Russia has been criticized for using social media to influence elections in the U.S. and elsewhere. Attempts to use fake news reports and cyberattacks to undercut the 2017 campaign of French President Emmanuel Macron failed, but Russian-linked sites have pushed questionable reports of a mutiny among police, and of officers’ support for the protests.

“An investigation is now underway,” Le Drian said. “I will not make comments before the investigation has brought conclusions.

The Twitter accounts monitored by the alliance usually feature U.S. or British news. But the French protests “have been at or near the top” of their activity for at least a week, according to Bret Schafer, the alliance’s Washington-based social media analyst. “That’s a pretty strong indication that there is interest in amplifying the conflict” for audiences outside France.

Much of the tweeted material comes from Russian state media outlets including the Sputnik news website, the RT television network, and Ruptly, a German-based video news agency that belongs to RT. These outlets are covering the French crisis closely; RT has said that 12 of its journalists have been injured in the protests, far more than any other news organization.
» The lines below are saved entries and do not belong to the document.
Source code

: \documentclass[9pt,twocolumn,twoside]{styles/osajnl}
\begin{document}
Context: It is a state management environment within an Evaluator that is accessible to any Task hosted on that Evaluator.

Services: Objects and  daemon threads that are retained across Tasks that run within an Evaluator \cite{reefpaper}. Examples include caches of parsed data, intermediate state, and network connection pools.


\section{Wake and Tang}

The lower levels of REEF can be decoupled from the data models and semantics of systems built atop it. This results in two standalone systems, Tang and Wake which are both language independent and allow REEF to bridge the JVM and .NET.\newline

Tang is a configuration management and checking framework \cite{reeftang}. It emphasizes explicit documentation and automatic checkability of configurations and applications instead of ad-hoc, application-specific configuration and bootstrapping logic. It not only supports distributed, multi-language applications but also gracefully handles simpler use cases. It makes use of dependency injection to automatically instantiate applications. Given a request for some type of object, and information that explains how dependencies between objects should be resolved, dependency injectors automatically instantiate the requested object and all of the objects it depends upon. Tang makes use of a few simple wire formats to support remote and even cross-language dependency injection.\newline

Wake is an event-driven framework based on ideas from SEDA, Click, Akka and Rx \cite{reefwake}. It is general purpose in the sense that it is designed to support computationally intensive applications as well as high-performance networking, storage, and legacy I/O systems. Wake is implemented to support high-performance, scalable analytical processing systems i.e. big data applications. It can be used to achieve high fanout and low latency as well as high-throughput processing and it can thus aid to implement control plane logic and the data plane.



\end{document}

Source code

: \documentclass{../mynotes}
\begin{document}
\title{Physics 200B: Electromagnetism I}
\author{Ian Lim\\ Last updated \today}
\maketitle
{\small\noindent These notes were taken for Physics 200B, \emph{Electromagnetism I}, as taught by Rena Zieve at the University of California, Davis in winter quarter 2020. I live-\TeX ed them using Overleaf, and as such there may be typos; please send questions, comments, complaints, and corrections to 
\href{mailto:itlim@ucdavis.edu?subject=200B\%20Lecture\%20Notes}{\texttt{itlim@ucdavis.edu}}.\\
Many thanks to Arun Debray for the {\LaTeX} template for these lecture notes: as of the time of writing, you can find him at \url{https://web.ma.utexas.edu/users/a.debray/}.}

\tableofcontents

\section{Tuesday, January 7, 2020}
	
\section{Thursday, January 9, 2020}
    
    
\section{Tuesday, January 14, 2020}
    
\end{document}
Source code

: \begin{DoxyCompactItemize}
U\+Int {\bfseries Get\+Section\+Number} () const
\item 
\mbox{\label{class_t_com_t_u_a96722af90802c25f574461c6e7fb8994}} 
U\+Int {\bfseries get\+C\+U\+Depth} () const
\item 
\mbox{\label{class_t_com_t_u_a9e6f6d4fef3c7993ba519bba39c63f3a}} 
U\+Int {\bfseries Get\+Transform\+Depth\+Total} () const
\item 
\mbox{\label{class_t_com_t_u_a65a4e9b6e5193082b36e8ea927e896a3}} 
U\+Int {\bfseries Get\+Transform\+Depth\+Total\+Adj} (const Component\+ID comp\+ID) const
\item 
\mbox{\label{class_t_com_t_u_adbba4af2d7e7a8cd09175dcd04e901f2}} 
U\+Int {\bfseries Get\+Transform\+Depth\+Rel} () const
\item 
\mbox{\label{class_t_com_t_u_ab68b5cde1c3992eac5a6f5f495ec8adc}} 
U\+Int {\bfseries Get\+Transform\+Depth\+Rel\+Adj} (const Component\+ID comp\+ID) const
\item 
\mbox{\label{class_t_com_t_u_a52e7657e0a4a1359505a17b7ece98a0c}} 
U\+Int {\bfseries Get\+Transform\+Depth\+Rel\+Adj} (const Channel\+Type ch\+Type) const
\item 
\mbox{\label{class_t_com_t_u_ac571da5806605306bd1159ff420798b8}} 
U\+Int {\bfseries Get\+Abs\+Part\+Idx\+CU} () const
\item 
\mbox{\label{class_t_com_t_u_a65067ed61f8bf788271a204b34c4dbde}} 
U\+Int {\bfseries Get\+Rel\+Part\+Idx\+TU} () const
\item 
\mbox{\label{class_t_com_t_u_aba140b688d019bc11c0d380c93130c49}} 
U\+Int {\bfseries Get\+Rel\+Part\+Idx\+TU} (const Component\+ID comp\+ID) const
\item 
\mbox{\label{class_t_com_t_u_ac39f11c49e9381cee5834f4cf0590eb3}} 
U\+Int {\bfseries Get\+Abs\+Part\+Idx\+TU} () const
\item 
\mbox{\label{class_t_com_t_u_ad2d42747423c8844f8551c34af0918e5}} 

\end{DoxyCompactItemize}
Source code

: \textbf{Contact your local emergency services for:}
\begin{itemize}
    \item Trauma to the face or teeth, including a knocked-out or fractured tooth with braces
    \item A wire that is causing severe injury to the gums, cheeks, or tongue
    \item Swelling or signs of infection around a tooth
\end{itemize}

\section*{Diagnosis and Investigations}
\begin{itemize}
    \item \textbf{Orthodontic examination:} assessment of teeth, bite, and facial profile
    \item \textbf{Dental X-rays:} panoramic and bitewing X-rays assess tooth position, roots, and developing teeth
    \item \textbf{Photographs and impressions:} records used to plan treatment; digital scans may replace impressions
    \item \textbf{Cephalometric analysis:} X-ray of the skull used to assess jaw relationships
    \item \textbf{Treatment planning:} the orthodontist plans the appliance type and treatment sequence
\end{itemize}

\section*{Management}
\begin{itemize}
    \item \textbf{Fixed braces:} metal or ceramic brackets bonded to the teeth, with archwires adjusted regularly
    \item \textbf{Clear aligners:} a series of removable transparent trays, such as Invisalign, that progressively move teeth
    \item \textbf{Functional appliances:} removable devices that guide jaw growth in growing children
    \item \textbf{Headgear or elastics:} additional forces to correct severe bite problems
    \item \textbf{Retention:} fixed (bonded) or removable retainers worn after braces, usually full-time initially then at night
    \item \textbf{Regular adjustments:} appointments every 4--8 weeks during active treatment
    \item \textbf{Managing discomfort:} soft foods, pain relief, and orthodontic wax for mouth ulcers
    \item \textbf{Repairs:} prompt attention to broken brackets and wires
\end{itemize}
Sputnik and RT have reported in recent days that most French police no longer support Macron and are siding with the protesters. Their sources: representatives of two small police unions that together won less than 4 percent of votes in nationwide union elections this month. Sputnik and RT also have shown a video – widely shared on French social media — of police in the southwestern town of Pau removing their helmets in what was described as a sign of solidarity with protesters. Local police and journalists on the scene said the description was untrue. They said some officers had briefly removed their helmets to talk with protesters before putting them back on.

In response to questions from Bloomberg News, Sputnik later corrected its article about police in Pau showing solidarity with protesters, to say the report “hasn’t been backed by evidence so far.” RT said its article about police siding with protesters, based on comments by the head of a minor police union, was justified because he had been quoted by other news outlets.

This isn’t the first time that the French government has alleged that Russia was interfering, or attempting to interfere, in its political process. During the 2017 campaign for President, Macron alleged that media outlets controlled by the Kremlin were spreading false news about him and his campaign due to the fact that he was considered to be tougher on Russia than either of his rivals, Marine Le Pen, leader of the National Front, and Francois Fillon of the Republicans. However, most of those stories, some of which alleged that Macron lived a “double life” and had the support of a “wealthy gay lobby” failed to gain any traction either in mainstream French media or online. Another claim, that Macron’s campaign was being bankrolled by Saudi Arabia showed up in a newspaper in Belgium. While the source of this story was never determined, law enforcement determined that it was linked to a Russian “troll factory” similar to those used to interfere in the 2016 Presidential race in the United States. Finally, the Macron campaign itself was hit with an email-based phishing campaign similar to those used by Russia against the Democratic National Committee in the United States that were a part of the efforts to interfere in the 2016 election.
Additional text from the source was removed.